Multi-Tenant Architecture: A Practical Guide for SaaS Developers
Learn how to build a multi-tenant SaaS application with organization-based data isolation, roles, and permissions.
What is Multi-Tenancy?
Multi-tenancy is an architecture where a single instance of software serves multiple customers (tenants). Each tenant's data is isolated and invisible to other tenants, even though they share the same application and database infrastructure.
In the context of SaaS, each organization is a tenant.
Approaches to Multi-Tenancy
1. Database-per-Tenant
Each organization gets its own database. Maximum isolation, but complex to manage at scale.
2. Schema-per-Tenant
Shared database, separate schemas. Good isolation with easier management.
3. Shared Database with Row-Level Isolation
All tenants share tables, with an organizationId column on every row. This is the most common approach for SaaS applications and what ShipKit uses.

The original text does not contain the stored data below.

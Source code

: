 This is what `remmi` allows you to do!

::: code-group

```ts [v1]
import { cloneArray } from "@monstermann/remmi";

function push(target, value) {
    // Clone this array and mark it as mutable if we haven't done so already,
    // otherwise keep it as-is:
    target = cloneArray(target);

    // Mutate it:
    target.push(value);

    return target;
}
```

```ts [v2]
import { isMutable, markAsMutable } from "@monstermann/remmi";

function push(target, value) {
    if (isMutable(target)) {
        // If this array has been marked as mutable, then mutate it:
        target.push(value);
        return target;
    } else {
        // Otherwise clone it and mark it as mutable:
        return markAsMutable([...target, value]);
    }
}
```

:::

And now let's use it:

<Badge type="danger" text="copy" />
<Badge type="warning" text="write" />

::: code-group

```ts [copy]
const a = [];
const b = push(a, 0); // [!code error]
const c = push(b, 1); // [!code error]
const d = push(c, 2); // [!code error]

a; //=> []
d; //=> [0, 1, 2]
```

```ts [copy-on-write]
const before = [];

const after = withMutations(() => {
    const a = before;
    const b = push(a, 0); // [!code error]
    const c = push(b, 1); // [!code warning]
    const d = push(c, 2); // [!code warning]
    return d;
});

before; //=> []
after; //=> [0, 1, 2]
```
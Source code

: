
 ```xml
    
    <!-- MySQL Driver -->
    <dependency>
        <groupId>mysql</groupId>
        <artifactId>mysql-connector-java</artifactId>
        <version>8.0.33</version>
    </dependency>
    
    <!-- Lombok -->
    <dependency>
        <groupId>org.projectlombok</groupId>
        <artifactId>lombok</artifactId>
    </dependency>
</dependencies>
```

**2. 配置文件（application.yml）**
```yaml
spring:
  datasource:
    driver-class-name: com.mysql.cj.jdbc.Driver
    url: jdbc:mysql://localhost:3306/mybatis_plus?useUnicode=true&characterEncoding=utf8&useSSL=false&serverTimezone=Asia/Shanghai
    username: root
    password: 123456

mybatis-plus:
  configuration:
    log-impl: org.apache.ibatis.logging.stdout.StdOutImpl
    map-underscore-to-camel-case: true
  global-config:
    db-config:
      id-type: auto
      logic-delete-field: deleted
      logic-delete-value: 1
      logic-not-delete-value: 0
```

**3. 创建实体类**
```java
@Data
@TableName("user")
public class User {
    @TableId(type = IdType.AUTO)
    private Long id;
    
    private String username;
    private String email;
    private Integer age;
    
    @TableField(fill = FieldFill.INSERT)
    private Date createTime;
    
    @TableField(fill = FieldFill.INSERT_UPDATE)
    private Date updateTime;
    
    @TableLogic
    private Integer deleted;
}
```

How ShipKit Implements Multi-Tenancy
ShipKit uses shared-database multi-tenancy with Prisma ORM. Every organization-scoped model includes an organizationId field, and all queries are automatically scoped to the current user's active organization.
Key Components
- Organization Model: Full CRUD with settings, secrets, and feature flags
- Membership Model: Links users to organizations with roles and permissions
- Middleware: Automatically resolves the current organization from the session
- Data Isolation: All queries are scoped — no accidental cross-tenant data leaks
Custom Roles & Permissions
ShipKit supports custom roles per organization. Each role has a set of granular permissions, allowing fine-grained access control:
- Organization-level permissions (manage members, billing, settings)
- Resource-level permissions (create, read, update, delete)
- Feature-level permissions (access to specific modules)
Best Practices
- Always scope queries: Never fetch data without an organization filter
- Test isolation: Write tests that verify one tenant cannot access another's data
- Audit logging: Track all actions with the organization context
- Rate limit per tenant: Prevent one tenant from consuming all resources
Conclusion
Multi-tenancy is a fundamental requirement for SaaS applications. Getting it right from the start saves you from painful refactors later. ShipKit provides a battle-tested implementation so you can focus on building features, not infrastructure.